While the Atlantic Council was inside the residence providing a forum for Erdogan on May 17, U.S. citizens were outside being beaten up by Erdogan’s security guard. Nineteen members of Erdogan’s security detail have been indicted by a Grand Jury.
An Atlantic Council employee testified at a hearing of the Europe Sub-committee of the House Foreign Affairs Committee in April 2017. Witnesses are required to submit a “truth in testimony” disclosure form. Question 5 asks: “Since January 1, 2013, have you or your organization(s) received any contract or payment originating with a foreign government related to the subject of the hearing or your representational capacity at the hearing?”

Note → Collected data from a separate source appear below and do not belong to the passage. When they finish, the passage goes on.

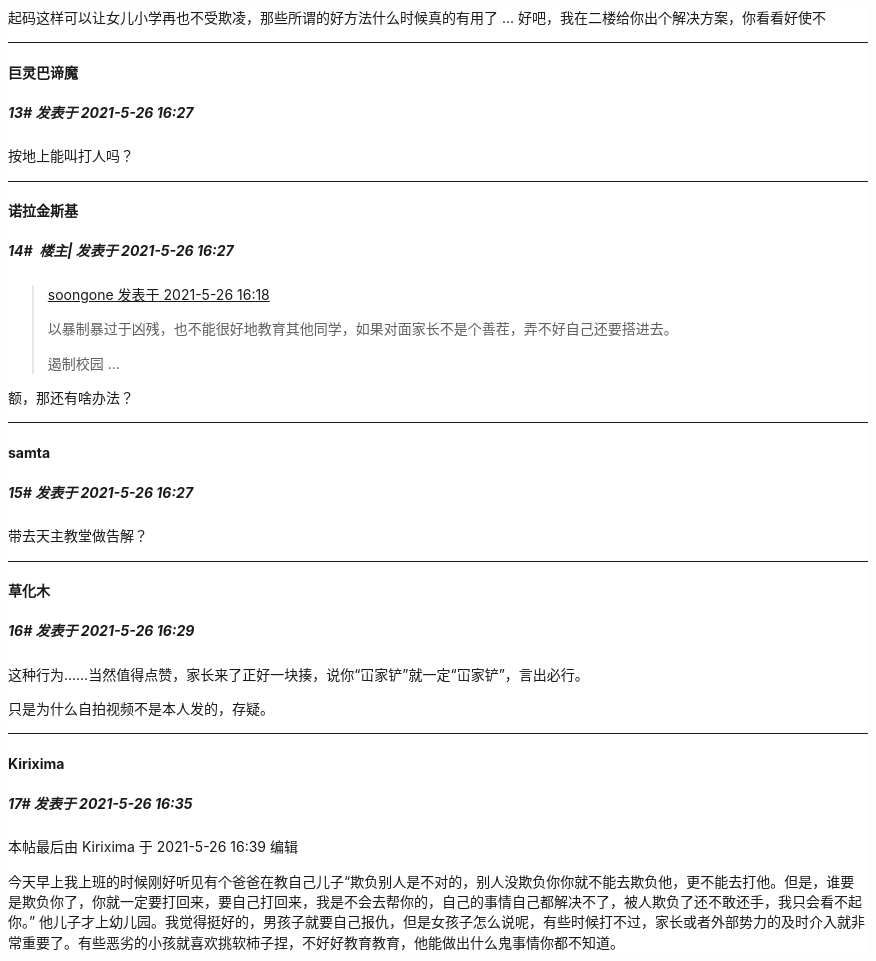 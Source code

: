 起码这样可以让女儿小学再也不受欺凌，那些所谓的好方法什么时候真的有用了 ...</blockquote>
好吧，我在二楼给你出个解决方案，你看看好使不


*****

####  巨灵巴谛魔  
##### 13#       发表于 2021-5-26 16:27


按地上能叫打人吗？


*****

####  诺拉金斯基  
##### 14#         楼主| 发表于 2021-5-26 16:27


<blockquote><a href="httphttps://bbs.saraba1st.com/2b/forum.php?mod=redirect&amp;goto=findpost&amp;pid=51377260&amp;ptid=2006214" target="_blank">soongone 发表于 2021-5-26 16:18</a>

以暴制暴过于凶残，也不能很好地教育其他同学，如果对面家长不是个善茬，弄不好自己还要搭进去。


遏制校园 ...</blockquote>
额，那还有啥办法？


*****

####  samta  
##### 15#       发表于 2021-5-26 16:27


带去天主教堂做告解？


*****

####  草化木  
##### 16#       发表于 2021-5-26 16:29


这种行为……当然值得点赞，家长来了正好一块揍，说你“冚家铲”就一定“冚家铲”，言出必行。


只是为什么自拍视频不是本人发的，存疑。


*****

####  Kirixima  
##### 17#       发表于 2021-5-26 16:35


 本帖最后由 Kirixima 于 2021-5-26 16:39 编辑 

今天早上我上班的时候刚好听见有个爸爸在教自己儿子“欺负别人是不对的，别人没欺负你你就不能去欺负他，更不能去打他。但是，谁要是欺负你了，你就一定要打回来，要自己打回来，我是不会去帮你的，自己的事情自己都解决不了，被人欺负了还不敢还手，我只会看不起你。”
他儿子才上幼儿园。我觉得挺好的，男孩子就要自己报仇，但是女孩子怎么说呢，有些时候打不过，家长或者外部势力的及时介入就非常重要了。有些恶劣的小孩就喜欢挑软柿子捏，不好好教育教育，他能做出什么鬼事情你都不知道。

The Atlantic Council’s 990 Form submitted to the Internal Revenue Service indicates that Turkey, Azerbaijan and other governments are financiers. The Congressional Research Service should do an analysis of money flowing to think-tanks, including where the money comes from, for what purpose it is given, and whether think-tanks are functioning like lobbyists. If so, their 501(C)3 tax-deductible status should be revoked.
In addition to the law, there are ethical issues. Turkey just signed a contract for $2.6 billion to buy S-400 missiles from Russia. Turkey’s President Erdogan is increasingly authoritarian, stealing elections and jailing opponents. In the Turkey case, think-tanks taking money from Turkish sources are abetting an anti-American and anti-NATO agenda.
Contractors and think-tanks pocket huge sums from Turkey. Time to spotlight Turkey’s investment in their activities.
Mr. Phillips is Director of the Program on Peace-building and Rights at Columbia University’s Institute for the Study of Human Rights. He worked on U.S.-Turkish relations as a Senior Adviser to the Department of State. His recent book is An Uncertain Ally: Turkey Under Erdogan’s Dictatorship.